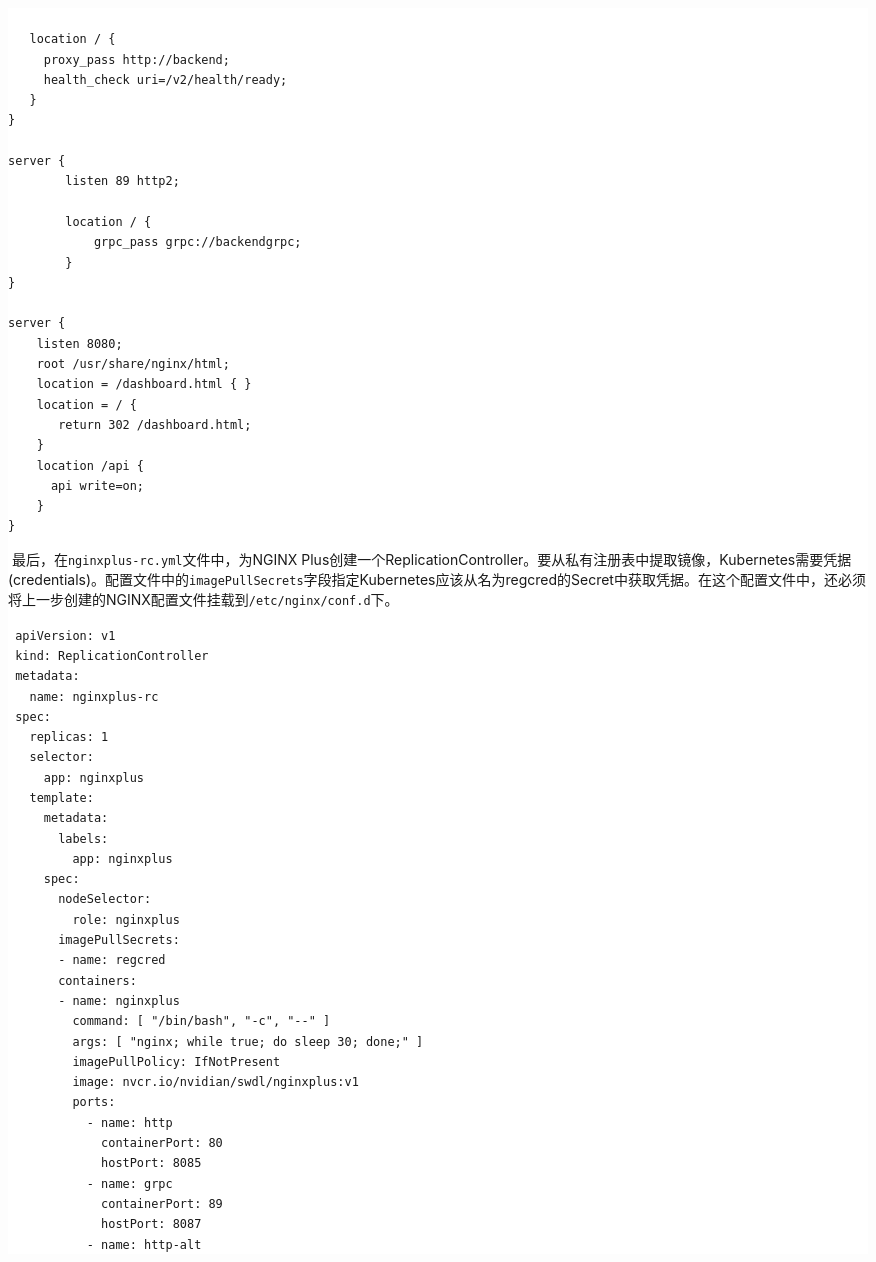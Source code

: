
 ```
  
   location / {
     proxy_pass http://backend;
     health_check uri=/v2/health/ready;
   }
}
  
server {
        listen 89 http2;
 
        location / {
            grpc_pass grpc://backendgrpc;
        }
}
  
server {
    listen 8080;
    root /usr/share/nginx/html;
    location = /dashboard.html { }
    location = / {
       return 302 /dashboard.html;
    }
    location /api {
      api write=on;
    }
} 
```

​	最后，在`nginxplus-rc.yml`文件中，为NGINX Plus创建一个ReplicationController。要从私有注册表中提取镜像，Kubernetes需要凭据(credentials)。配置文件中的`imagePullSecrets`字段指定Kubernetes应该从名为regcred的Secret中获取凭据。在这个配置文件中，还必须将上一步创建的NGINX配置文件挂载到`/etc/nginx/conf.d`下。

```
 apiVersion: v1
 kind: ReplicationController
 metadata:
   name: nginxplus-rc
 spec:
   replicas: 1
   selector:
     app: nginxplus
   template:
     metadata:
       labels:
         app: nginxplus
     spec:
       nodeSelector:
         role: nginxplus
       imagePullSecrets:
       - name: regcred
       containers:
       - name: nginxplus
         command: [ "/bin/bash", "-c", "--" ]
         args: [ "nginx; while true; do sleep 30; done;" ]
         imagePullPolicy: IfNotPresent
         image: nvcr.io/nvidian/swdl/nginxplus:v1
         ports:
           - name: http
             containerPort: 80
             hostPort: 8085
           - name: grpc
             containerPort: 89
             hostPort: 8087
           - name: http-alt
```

——

### BRIEF:
Keep only those lines of the records that hold "grpc", and return them.

### REPLY TO THE TASK:
            grpc_pass grpc://backendgrpc;
           - name: grpc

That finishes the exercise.